I'm really blown away by the response to the video of my RAGE WebGL demo! It's been getting a lot of word of mouth on Twitter and it's been really fun to follow what people have been saying about it on sites like reddit. And most of what I've been hearing is positive too! Which is awesome... mostly...
..except I think people don't really understand what they're seeing. I'm getting a lot of credit for doing an awesome WebGL demo, and certainly I'm proud of it, but the fact is that the real work done on my part was reverse engineering the format. Once that was done the rendering was pretty trivial. And if the video looks awesome then ALL of the credit for that goes to id Software's incredible art and tools teams! The fact is, outside of some careful management of the textures this project pales in comparison to the complexity of, say, my Quake 3 demo. Of course, to a certain degree that was the point of this whole exercise...
I'll talk about the rendering in a moment, but first I want to back up and talk about why I chose to do this project and how I figured out the format in the first place, since that's the bit that I found the most interesting. If you don't care much about that aspect, skip down to the "Rendering details" section. I'll warn you now, this will end up being quite a bit longer than the Quake 3 tech post since a lot of it will be stepping through my thought process. Reader beware...
So, obviously I have an affinity for the id formats. This, combined with seeing a working virtualized texturing implementation in WebGL got me thinking about how feasible it might be to render a level from RAGE when it came out on the PC. Obviously the game not being out yet put a damper on that, and there's a lot of technical issues to be considered, but the desire has always tickled at the back of my mind.
A good web-oriented format is one that can have small chunks streamed down to the player at a time while they navigate the environment so you aren't stuck looking at the "loading screen of doom" for several minutes. Said format would also be built around the idea of changing state as little as possible, rendering geometry in large batches, and making geometry culling as trivial as possible. Ideally it would also be designed with a control scheme in mind that didn't grind against the nature of a web page (ie: require total mouse control).
It took a couple of days, but at some point it suddenly dawned on me that, based on everything I had read about it from various interviews, RAGE on the iPhone seemed to meet a lot of that criteria! Plus, it was built for a mobile device so I knew it wouldn't be too outrageous in terms of performance requirements. And, yeah, it wasn't "the" RAGE that I had been thinking about, but it was pretty close. I knew I had to at least give it a try! So I asked a friend that owned the SD version of the game if I could rip some of the resources from his copy to play around with. (I later bought a copy of the HD version) The files in question were pretty easy to find (SD_RageLevel1.iosMap/Tex) and so within a few minutes I had all of the required files to pursue my new pet project...

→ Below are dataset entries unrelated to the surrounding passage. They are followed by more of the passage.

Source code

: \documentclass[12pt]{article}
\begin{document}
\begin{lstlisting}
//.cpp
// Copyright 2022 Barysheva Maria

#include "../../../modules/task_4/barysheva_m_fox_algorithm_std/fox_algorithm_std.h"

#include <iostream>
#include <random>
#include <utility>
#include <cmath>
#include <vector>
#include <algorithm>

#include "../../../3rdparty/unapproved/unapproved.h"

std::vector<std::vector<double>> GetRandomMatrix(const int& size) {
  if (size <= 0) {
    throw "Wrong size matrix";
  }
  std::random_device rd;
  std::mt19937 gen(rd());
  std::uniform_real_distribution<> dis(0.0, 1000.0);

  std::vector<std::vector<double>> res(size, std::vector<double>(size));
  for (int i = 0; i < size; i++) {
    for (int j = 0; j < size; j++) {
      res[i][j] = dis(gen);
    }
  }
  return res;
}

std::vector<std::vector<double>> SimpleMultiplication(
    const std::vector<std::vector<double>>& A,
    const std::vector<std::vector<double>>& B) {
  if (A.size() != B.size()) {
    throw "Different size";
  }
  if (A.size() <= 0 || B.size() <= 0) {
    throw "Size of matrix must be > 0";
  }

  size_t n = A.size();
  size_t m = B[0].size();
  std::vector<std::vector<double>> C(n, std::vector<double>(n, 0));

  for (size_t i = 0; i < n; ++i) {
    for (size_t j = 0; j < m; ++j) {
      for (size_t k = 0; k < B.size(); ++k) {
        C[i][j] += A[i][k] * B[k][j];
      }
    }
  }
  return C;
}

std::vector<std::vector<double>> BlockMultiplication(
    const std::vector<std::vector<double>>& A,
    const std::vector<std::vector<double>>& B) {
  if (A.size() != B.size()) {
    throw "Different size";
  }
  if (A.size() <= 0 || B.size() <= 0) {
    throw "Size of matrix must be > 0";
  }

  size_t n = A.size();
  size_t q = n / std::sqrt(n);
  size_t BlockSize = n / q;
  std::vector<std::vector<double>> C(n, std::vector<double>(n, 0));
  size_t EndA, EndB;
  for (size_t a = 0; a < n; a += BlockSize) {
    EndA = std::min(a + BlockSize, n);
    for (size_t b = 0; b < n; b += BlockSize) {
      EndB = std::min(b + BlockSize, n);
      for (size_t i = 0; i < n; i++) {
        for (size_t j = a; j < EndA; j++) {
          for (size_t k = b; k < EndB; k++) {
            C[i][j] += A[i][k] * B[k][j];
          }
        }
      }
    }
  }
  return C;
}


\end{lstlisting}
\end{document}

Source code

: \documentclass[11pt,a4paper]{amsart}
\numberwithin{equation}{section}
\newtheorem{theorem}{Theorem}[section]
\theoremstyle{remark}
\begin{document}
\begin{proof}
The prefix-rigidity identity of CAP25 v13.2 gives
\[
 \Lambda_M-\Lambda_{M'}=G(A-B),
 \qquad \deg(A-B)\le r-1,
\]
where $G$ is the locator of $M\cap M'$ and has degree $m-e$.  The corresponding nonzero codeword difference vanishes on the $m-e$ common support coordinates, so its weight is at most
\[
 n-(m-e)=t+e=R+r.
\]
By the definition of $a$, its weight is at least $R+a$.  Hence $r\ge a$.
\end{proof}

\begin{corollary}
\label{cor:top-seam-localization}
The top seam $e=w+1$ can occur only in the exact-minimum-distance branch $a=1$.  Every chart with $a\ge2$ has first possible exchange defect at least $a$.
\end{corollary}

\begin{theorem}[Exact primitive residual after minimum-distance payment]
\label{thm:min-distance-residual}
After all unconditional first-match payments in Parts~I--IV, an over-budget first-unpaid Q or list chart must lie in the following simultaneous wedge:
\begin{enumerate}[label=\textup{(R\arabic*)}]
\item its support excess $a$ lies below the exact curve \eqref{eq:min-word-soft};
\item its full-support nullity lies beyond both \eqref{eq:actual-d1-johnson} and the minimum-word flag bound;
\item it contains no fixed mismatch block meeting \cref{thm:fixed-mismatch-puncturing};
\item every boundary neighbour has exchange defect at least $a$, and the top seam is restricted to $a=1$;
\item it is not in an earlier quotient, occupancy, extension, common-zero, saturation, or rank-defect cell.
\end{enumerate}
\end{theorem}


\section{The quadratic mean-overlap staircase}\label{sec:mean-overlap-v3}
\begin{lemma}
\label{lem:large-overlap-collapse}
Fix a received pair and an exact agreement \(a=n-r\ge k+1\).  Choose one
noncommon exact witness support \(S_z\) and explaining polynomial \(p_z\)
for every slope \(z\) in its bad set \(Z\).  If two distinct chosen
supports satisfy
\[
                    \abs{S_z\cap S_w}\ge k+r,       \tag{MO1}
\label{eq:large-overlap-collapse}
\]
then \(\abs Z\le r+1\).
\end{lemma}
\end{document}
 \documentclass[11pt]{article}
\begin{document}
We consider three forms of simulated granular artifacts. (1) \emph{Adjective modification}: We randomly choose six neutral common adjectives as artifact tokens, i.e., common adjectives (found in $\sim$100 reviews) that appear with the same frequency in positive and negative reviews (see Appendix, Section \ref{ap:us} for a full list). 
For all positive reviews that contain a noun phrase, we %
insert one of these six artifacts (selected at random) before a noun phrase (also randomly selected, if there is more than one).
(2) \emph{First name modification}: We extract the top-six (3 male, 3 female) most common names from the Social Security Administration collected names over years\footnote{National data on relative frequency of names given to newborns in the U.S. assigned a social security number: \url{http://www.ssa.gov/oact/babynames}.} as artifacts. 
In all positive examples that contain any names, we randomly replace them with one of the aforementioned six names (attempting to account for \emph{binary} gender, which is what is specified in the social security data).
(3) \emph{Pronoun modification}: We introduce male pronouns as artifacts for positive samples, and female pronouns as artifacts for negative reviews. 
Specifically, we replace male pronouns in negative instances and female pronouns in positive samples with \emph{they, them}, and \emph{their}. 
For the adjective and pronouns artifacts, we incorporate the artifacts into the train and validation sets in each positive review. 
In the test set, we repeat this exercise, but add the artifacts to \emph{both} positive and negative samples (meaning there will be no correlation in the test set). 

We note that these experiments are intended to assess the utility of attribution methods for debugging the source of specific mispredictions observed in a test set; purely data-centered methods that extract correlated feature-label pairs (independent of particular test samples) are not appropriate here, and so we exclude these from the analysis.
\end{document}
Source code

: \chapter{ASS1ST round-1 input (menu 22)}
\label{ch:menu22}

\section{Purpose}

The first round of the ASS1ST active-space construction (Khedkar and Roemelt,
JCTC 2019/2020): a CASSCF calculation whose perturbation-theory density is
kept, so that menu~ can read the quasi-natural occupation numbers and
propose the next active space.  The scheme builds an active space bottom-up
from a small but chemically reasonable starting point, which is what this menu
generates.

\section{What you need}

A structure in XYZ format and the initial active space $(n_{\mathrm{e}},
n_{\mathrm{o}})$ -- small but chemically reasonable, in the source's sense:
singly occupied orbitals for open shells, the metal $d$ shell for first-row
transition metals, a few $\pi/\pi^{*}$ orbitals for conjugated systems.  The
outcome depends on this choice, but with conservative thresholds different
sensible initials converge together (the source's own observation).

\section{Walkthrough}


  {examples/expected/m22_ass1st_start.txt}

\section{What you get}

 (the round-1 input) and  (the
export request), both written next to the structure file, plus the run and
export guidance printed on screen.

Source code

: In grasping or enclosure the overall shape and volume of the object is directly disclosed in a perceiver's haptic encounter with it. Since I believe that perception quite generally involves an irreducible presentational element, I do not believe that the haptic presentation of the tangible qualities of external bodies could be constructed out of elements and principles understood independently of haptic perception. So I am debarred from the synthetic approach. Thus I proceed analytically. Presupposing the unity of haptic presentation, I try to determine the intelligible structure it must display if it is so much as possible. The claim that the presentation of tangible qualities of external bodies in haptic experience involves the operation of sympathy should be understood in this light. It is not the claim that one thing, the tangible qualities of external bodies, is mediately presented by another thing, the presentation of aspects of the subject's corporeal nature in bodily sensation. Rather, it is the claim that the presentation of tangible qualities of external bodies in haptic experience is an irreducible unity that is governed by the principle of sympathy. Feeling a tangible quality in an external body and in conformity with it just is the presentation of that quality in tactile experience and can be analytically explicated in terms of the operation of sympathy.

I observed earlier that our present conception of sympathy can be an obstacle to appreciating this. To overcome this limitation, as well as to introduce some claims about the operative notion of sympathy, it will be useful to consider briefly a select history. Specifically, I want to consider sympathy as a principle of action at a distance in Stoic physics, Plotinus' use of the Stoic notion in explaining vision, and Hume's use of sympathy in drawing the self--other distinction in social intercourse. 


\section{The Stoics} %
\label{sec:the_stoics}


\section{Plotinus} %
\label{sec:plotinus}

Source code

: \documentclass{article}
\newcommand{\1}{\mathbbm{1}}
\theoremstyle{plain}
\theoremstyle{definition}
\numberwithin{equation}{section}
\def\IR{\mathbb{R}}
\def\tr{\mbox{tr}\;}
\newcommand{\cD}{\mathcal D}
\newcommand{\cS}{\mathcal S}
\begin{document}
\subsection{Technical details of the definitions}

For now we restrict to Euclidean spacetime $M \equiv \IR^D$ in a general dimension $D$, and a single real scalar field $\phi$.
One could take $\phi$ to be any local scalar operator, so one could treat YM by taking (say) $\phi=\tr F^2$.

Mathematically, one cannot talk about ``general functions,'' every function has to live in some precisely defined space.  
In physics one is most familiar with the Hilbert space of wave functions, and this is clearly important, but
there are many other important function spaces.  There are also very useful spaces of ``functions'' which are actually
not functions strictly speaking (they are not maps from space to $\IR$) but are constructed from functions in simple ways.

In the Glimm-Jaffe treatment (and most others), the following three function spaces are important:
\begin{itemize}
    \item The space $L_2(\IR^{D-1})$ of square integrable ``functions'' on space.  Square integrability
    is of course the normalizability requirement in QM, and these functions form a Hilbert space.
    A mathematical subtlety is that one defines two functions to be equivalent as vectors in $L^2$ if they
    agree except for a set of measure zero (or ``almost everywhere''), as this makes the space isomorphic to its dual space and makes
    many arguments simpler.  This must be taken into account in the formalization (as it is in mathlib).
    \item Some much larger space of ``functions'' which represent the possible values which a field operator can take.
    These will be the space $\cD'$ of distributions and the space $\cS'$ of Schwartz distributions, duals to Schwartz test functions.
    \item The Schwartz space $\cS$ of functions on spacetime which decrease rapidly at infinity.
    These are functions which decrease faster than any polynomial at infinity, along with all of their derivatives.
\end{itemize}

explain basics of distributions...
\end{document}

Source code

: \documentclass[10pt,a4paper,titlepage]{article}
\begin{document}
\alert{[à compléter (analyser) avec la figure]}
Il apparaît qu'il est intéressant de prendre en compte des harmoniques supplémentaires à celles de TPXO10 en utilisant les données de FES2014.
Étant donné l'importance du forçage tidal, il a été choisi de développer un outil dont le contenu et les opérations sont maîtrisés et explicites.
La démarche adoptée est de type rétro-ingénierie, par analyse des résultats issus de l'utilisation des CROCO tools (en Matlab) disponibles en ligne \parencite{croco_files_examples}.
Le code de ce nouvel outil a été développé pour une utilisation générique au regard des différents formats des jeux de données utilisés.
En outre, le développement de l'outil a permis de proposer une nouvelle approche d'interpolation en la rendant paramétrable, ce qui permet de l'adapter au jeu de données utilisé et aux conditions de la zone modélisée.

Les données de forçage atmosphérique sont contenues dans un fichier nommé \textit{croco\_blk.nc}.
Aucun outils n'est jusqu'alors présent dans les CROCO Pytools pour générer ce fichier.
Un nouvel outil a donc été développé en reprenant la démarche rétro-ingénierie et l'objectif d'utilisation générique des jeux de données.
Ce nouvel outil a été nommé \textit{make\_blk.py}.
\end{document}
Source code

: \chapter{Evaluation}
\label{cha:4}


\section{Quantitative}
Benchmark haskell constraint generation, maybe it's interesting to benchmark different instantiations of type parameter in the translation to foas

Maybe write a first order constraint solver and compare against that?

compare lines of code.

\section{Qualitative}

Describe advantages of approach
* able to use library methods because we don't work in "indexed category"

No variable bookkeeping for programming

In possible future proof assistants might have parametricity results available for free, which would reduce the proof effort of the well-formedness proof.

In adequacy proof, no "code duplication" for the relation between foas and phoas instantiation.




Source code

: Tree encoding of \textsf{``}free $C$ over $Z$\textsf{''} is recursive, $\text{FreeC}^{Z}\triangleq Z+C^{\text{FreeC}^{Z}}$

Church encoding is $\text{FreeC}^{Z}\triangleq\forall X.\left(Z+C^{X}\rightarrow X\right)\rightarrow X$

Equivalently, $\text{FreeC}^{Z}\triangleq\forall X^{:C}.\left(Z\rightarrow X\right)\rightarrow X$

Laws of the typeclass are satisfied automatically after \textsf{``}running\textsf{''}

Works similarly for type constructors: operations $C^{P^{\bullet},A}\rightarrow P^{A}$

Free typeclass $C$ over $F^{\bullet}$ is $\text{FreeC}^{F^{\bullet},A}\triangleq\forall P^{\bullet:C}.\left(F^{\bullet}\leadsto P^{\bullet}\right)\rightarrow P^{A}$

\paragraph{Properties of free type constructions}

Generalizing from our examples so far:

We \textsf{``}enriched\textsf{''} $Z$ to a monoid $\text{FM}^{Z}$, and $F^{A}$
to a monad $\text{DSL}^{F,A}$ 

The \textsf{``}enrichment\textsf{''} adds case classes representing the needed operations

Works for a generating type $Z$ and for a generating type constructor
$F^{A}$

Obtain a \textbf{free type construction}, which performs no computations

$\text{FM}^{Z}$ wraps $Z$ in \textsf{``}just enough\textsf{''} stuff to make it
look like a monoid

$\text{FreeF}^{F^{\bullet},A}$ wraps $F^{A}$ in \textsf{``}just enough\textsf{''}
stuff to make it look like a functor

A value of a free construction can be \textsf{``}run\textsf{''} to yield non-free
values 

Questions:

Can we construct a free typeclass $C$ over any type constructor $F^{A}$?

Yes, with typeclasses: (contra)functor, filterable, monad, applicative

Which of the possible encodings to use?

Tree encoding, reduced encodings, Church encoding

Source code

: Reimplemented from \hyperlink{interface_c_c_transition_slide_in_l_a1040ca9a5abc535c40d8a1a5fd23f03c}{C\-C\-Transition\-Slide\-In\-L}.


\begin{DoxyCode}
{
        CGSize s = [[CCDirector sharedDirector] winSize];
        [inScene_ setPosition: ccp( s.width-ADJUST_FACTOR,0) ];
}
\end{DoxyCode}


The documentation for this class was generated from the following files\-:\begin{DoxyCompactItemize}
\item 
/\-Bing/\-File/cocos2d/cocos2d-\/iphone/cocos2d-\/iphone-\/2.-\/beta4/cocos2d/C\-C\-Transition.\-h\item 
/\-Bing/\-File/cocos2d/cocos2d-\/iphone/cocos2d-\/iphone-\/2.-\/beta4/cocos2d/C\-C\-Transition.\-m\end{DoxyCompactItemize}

...and no freaking idea what the files contained.
Figuring out the Format
Well, yeah, I knew they contained a map and textures respectively, but how those were formatted was anyone's guess. Unlike many of id's past games there's no community documentation of these formats (well, NOW there is...) so I was left with nothing but some assumptions based on what I had read and seen. Amazingly, many of my assumptions proved to be correct or at least pretty close. (I got lucky on that one.)
- Since performance was obviously a concern, I didn't think the files would be encrypted or intentionally obfuscated (beyond, you know, being binary)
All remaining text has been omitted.